**PROBLEM:** Output the full listing below exactly, without the pictures.

**DATA FOR THIS EXERCISE:**

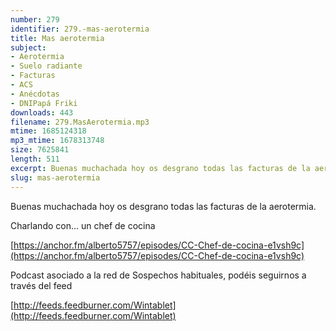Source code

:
 ```yaml
---
number: 279
identifier: 279.-mas-aerotermia
title: Mas aerotermia
subject:
- Aerotermia
- Suelo radiante
- Facturas
- ACS
- Anécdotas
- DNIPapá Friki
downloads: 443
filename: 279.MasAerotermia.mp3
mtime: 1685124318
mp3_mtime: 1678313748
size: 7625841
length: 511
excerpt: Buenas muchachada hoy os desgrano todas las facturas de la aerotermia
slug: mas-aerotermia
---
```

Buenas muchachada hoy os desgrano todas las facturas de la aerotermia.

Charlando con... un chef de cocina

[https://anchor.fm/alberto5757/episodes/CC-Chef-de-cocina-e1vsh9c](https://anchor.fm/alberto5757/episodes/CC-Chef-de-cocina-e1vsh9c)

Podcast asociado a la red de Sospechos habituales, podéis seguirnos a través del feed

[http://feeds.feedburner.com/Wintablet](http://feeds.feedburner.com/Wintablet)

**OUTPUT OF THE TASK:**
Source code

:
 ```yaml
---
number: 279
identifier: 279.-mas-aerotermia
title: Mas aerotermia
subject:
- Aerotermia
- Suelo radiante
- Facturas
- ACS
- Anécdotas
- DNIPapá Friki
downloads: 443
filename: 279.MasAerotermia.mp3
mtime: 1685124318
mp3_mtime: 1678313748
size: 7625841
length: 511
excerpt: Buenas muchachada hoy os desgrano todas las facturas de la aerotermia
slug: mas-aerotermia
---
```

Buenas muchachada hoy os desgrano todas las facturas de la aerotermia.

Charlando con... un chef de cocina

[https://anchor.fm/alberto5757/episodes/CC-Chef-de-cocina-e1vsh9c](https://anchor.fm/alberto5757/episodes/CC-Chef-de-cocina-e1vsh9c)

Podcast asociado a la red de Sospechos habituales, podéis seguirnos a través del feed

[http://feeds.feedburner.com/Wintablet](http://feeds.feedburner.com/Wintablet)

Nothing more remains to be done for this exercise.